▸ **Data extract**:

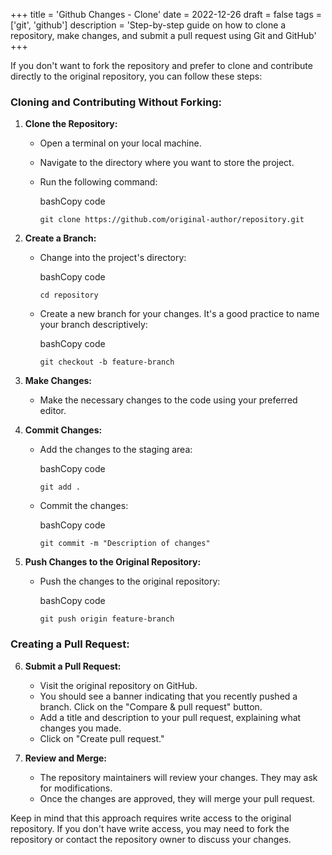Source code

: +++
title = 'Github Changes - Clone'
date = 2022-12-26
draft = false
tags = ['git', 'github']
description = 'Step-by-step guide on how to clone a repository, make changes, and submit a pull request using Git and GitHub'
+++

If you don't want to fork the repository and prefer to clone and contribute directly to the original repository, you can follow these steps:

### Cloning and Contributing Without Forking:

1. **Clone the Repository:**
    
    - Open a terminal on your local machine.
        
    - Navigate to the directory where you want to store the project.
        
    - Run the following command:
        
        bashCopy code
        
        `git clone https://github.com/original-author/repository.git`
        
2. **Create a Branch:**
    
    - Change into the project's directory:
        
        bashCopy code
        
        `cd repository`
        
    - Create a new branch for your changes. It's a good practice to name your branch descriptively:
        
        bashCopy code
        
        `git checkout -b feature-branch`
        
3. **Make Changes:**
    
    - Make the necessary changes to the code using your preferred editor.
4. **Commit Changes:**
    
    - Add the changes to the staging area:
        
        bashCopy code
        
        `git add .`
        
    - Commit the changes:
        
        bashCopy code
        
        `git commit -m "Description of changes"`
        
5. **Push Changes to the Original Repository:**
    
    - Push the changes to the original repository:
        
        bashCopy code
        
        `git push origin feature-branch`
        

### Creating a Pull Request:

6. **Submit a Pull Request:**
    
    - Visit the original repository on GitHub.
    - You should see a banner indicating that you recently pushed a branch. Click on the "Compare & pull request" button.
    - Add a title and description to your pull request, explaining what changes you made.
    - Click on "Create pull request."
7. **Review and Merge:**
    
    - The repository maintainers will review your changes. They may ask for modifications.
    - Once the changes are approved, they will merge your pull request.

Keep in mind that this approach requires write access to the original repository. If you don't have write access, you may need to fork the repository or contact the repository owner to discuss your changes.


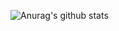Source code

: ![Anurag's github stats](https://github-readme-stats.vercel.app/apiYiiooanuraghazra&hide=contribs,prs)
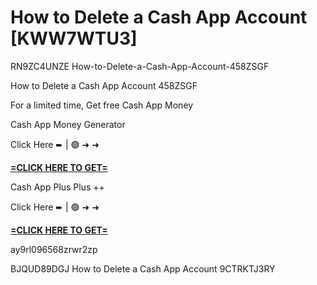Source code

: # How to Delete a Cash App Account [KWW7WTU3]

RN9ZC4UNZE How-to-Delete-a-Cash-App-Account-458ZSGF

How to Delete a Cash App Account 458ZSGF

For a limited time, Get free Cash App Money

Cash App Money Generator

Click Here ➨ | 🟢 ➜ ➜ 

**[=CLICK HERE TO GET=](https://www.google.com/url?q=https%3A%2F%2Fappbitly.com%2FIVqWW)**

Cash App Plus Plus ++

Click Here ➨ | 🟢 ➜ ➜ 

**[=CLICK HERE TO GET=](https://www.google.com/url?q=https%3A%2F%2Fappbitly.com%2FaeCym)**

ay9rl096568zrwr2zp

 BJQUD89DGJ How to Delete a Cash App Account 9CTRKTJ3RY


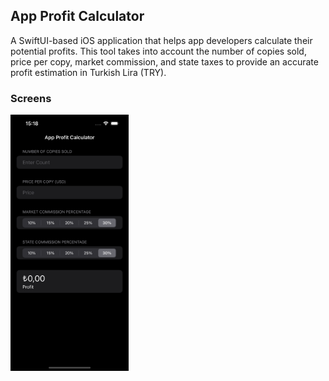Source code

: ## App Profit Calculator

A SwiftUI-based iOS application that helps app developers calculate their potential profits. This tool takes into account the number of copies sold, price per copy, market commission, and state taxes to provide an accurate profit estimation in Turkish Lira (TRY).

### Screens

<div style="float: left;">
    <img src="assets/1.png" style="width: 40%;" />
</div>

▸ **Exercise**: Reproduce the whole listing above character for character; pictures do not belong in it.

▸ **Answer below**:
Source code

: +++
title = 'Github Changes - Clone'
date = 2022-12-26
draft = false
tags = ['git', 'github']
description = 'Step-by-step guide on how to clone a repository, make changes, and submit a pull request using Git and GitHub'
+++

If you don't want to fork the repository and prefer to clone and contribute directly to the original repository, you can follow these steps:

### Cloning and Contributing Without Forking:

1. **Clone the Repository:**
    
    - Open a terminal on your local machine.
        
    - Navigate to the directory where you want to store the project.
        
    - Run the following command:
        
        bashCopy code
        
        `git clone https://github.com/original-author/repository.git`
        
2. **Create a Branch:**
    
    - Change into the project's directory:
        
        bashCopy code
        
        `cd repository`
        
    - Create a new branch for your changes. It's a good practice to name your branch descriptively:
        
        bashCopy code
        
        `git checkout -b feature-branch`
        
3. **Make Changes:**
    
    - Make the necessary changes to the code using your preferred editor.
4. **Commit Changes:**
    
    - Add the changes to the staging area:
        
        bashCopy code
        
        `git add .`
        
    - Commit the changes:
        
        bashCopy code
        
        `git commit -m "Description of changes"`
        
5. **Push Changes to the Original Repository:**
    
    - Push the changes to the original repository:
        
        bashCopy code
        
        `git push origin feature-branch`
        

### Creating a Pull Request:

6. **Submit a Pull Request:**
    
    - Visit the original repository on GitHub.
    - You should see a banner indicating that you recently pushed a branch. Click on the "Compare & pull request" button.
    - Add a title and description to your pull request, explaining what changes you made.
    - Click on "Create pull request."
7. **Review and Merge:**
    
    - The repository maintainers will review your changes. They may ask for modifications.
    - Once the changes are approved, they will merge your pull request.

Keep in mind that this approach requires write access to the original repository. If you don't have write access, you may need to fork the repository or contact the repository owner to discuss your changes.


Source code

: ![Anurag's github stats](https://github-readme-stats.vercel.app/apiYiiooanuraghazra&hide=contribs,prs)
Source code

: # How to Delete a Cash App Account [KWW7WTU3]

RN9ZC4UNZE How-to-Delete-a-Cash-App-Account-458ZSGF

How to Delete a Cash App Account 458ZSGF

For a limited time, Get free Cash App Money

Cash App Money Generator

Click Here ➨ | 🟢 ➜ ➜ 

**[=CLICK HERE TO GET=](https://www.google.com/url?q=https%3A%2F%2Fappbitly.com%2FIVqWW)**

Cash App Plus Plus ++

Click Here ➨ | 🟢 ➜ ➜ 

**[=CLICK HERE TO GET=](https://www.google.com/url?q=https%3A%2F%2Fappbitly.com%2FaeCym)**

ay9rl096568zrwr2zp

 BJQUD89DGJ How to Delete a Cash App Account 9CTRKTJ3RY


Source code

: ## App Profit Calculator

A SwiftUI-based iOS application that helps app developers calculate their potential profits. This tool takes into account the number of copies sold, price per copy, market commission, and state taxes to provide an accurate profit estimation in Turkish Lira (TRY).

### Screens

<div style="float: left;">
    <img src="assets/1.png" style="width: 40%;" />
</div>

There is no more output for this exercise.